- _What is required_:
Output the entries below without any alteration.

Plain-text document sources:
-----
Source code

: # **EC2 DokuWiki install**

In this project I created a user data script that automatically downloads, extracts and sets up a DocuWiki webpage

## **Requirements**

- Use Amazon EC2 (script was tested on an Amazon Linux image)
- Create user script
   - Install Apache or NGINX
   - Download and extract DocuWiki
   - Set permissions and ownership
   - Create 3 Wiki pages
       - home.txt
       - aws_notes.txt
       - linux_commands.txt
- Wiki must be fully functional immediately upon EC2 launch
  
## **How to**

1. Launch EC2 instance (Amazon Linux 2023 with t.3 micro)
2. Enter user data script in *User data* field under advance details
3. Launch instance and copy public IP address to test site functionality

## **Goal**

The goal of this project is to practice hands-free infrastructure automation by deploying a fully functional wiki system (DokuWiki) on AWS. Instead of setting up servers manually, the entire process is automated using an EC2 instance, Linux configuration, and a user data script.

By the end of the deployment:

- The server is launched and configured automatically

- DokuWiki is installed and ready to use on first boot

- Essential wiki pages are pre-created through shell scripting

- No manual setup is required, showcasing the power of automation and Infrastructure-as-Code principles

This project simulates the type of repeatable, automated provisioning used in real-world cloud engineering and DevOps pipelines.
-----
- _Response_:
Source code

: # **EC2 DokuWiki install**

In this project I created a user data script that automatically downloads, extracts and sets up a DocuWiki webpage

## **Requirements**

- Use Amazon EC2 (script was tested on an Amazon Linux image)
- Create user script
   - Install Apache or NGINX
   - Download and extract DocuWiki
   - Set permissions and ownership
   - Create 3 Wiki pages
       - home.txt
       - aws_notes.txt
       - linux_commands.txt
- Wiki must be fully functional immediately upon EC2 launch
  
## **How to**

1. Launch EC2 instance (Amazon Linux 2023 with t.3 micro)
2. Enter user data script in *User data* field under advance details
3. Launch instance and copy public IP address to test site functionality

## **Goal**

The goal of this project is to practice hands-free infrastructure automation by deploying a fully functional wiki system (DokuWiki) on AWS. Instead of setting up servers manually, the entire process is automated using an EC2 instance, Linux configuration, and a user data script.

By the end of the deployment:

- The server is launched and configured automatically

- DokuWiki is installed and ready to use on first boot

- Essential wiki pages are pre-created through shell scripting

- No manual setup is required, showcasing the power of automation and Infrastructure-as-Code principles

This project simulates the type of repeatable, automated provisioning used in real-world cloud engineering and DevOps pipelines.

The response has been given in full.